Output verbatim the line with "last column is" together with every line beneath it, ending at the last line of the entries.

= = = =

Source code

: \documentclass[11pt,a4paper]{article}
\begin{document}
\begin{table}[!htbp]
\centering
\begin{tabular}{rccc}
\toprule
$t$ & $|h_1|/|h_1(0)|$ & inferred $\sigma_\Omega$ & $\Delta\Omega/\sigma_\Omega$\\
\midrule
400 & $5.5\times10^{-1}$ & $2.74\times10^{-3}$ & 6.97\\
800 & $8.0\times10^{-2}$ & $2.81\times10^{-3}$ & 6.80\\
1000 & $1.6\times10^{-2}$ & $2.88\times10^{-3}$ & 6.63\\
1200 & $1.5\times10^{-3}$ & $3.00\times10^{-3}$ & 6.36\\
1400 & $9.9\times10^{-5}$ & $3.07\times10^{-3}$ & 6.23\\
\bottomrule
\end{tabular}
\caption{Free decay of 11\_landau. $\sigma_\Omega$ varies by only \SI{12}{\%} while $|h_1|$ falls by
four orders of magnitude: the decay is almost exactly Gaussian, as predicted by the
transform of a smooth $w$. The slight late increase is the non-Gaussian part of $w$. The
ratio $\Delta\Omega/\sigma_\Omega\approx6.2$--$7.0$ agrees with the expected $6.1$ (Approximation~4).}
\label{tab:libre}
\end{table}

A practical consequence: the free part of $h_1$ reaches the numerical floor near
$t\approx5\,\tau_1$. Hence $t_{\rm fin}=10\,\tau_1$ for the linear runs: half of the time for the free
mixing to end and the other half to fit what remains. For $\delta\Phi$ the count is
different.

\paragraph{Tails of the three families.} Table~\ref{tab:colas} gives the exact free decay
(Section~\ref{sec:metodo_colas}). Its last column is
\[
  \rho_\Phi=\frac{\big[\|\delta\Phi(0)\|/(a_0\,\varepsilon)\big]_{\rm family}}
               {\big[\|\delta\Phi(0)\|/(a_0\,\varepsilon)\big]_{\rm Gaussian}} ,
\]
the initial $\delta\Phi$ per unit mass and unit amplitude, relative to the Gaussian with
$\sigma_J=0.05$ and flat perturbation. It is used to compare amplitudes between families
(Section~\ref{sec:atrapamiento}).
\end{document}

= = = =

__TASK OUTPUT__:
(Section~\ref{sec:metodo_colas}). Its last column is
\[
  \rho_\Phi=\frac{\big[\|\delta\Phi(0)\|/(a_0\,\varepsilon)\big]_{\rm family}}
               {\big[\|\delta\Phi(0)\|/(a_0\,\varepsilon)\big]_{\rm Gaussian}} ,
\]
the initial $\delta\Phi$ per unit mass and unit amplitude, relative to the Gaussian with
$\sigma_J=0.05$ and flat perturbation. It is used to compare amplitudes between families
(Section~\ref{sec:atrapamiento}).
\end{document}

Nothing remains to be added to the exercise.